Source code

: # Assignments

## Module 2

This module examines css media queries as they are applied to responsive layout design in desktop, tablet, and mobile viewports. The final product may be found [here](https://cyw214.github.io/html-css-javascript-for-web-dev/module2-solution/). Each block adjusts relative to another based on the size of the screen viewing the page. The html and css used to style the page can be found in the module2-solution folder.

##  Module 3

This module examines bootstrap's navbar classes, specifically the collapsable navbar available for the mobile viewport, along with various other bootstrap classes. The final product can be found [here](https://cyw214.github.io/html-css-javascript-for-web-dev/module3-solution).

---

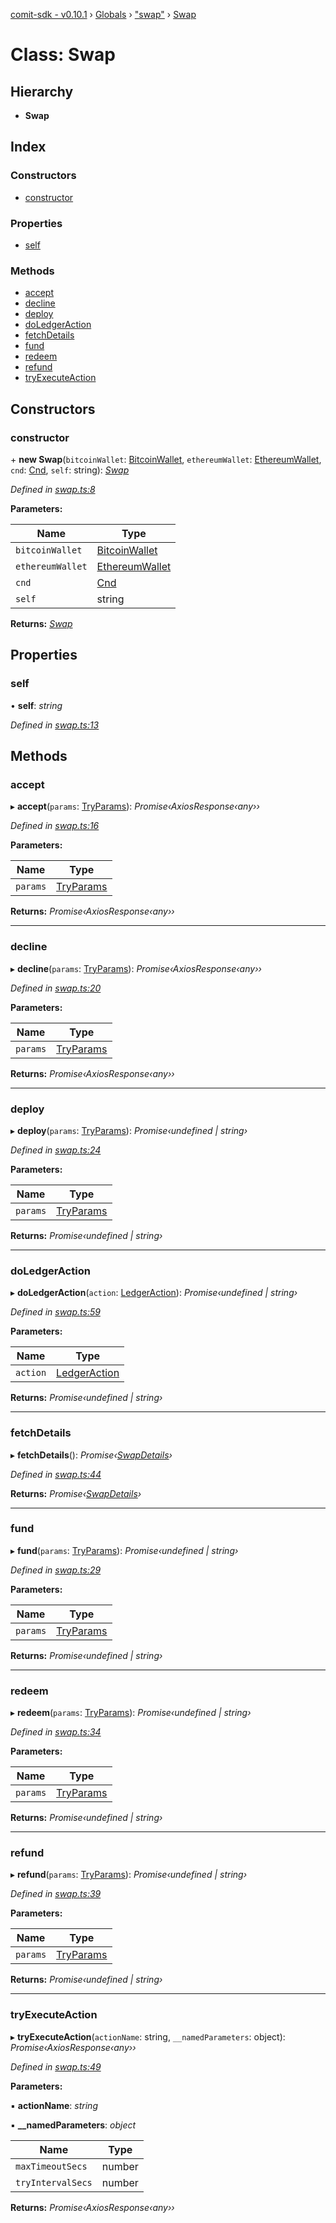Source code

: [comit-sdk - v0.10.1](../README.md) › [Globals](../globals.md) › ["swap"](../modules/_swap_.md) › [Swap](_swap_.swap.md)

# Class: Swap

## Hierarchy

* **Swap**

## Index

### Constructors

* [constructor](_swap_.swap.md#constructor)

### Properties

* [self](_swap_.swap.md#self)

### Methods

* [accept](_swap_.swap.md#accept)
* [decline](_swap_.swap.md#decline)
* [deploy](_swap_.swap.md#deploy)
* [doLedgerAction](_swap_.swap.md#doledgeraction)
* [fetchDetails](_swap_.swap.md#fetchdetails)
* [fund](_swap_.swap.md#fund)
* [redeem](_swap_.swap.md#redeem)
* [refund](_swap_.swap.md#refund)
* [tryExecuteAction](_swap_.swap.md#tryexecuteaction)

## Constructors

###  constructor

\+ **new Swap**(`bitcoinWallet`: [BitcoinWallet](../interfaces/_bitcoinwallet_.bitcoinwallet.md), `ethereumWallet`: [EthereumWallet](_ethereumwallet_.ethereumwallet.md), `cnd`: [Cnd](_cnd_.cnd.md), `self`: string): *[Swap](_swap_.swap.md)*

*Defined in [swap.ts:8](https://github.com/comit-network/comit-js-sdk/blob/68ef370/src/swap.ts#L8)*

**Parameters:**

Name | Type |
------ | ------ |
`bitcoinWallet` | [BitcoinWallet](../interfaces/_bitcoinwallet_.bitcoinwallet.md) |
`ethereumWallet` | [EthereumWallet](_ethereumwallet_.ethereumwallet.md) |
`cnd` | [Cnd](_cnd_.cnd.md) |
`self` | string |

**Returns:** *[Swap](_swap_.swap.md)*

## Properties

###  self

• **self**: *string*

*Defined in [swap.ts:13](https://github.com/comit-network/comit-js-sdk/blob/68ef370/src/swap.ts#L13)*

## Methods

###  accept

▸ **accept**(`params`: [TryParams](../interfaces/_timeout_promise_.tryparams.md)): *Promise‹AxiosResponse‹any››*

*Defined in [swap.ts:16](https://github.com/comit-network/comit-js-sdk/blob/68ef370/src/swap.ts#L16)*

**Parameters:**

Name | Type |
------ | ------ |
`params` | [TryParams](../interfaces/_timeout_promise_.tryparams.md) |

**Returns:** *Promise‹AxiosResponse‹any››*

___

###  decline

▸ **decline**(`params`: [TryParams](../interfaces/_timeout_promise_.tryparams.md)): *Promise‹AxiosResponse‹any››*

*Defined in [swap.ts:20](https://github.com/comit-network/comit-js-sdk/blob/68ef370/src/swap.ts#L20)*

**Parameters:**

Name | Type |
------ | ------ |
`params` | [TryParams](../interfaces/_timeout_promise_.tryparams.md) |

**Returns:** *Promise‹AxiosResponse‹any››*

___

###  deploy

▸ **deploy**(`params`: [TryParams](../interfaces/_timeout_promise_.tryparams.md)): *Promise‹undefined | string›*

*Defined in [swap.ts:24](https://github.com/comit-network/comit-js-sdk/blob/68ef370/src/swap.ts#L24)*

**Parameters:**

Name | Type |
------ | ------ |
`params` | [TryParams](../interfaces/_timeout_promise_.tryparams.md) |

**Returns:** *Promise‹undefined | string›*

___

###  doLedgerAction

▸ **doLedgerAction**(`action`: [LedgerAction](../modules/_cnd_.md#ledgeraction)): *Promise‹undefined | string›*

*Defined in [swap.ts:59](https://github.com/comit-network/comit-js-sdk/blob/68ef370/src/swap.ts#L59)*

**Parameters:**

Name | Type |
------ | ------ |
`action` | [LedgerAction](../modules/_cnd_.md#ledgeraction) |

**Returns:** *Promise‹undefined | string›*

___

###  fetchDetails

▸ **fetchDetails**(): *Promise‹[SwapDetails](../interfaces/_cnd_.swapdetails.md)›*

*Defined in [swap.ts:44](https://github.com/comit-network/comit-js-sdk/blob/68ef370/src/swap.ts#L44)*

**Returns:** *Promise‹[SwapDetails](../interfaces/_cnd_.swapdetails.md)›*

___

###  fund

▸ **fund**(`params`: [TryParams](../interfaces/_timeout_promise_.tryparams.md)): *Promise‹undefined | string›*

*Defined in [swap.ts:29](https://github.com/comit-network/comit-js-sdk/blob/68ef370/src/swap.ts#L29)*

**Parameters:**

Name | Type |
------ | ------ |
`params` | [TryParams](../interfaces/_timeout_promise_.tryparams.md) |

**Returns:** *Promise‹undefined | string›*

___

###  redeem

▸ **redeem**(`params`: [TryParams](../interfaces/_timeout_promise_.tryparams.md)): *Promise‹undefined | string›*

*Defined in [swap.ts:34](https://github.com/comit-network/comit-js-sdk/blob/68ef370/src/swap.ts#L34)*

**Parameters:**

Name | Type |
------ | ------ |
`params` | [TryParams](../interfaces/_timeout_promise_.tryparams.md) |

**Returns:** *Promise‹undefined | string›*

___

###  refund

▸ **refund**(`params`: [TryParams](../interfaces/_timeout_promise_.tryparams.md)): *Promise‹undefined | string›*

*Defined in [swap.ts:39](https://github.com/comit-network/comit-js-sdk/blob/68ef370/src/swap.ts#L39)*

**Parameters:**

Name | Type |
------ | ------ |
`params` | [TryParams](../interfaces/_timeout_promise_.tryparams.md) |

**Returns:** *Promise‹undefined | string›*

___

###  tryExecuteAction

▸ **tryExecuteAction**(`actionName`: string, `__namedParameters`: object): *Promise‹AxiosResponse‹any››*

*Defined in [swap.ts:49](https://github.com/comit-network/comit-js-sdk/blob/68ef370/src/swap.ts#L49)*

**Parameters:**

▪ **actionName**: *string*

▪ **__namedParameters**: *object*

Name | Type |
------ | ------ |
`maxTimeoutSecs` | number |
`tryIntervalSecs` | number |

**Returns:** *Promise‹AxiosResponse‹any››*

...

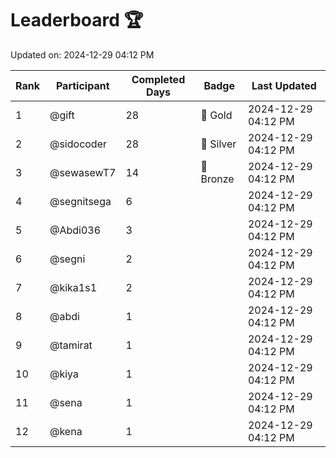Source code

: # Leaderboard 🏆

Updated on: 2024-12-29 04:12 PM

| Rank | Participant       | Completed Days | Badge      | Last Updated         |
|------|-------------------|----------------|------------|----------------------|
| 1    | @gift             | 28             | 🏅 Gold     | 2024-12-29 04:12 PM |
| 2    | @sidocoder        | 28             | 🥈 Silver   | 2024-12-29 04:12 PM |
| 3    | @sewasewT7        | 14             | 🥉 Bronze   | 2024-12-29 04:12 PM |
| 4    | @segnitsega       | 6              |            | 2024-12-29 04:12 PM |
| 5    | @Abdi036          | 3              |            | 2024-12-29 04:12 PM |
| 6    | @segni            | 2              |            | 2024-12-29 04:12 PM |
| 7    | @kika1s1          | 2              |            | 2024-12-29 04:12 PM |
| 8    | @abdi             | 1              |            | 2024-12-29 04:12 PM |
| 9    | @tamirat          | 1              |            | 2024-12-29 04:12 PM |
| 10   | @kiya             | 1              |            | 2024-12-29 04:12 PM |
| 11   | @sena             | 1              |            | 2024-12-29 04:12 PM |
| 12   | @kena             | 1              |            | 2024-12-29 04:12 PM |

[TASK OBJECTIVE]
Determine the number of lines in the listing that contain the word "final", and respond with nothing but that number.

[EXERCISE SOLUTION]
2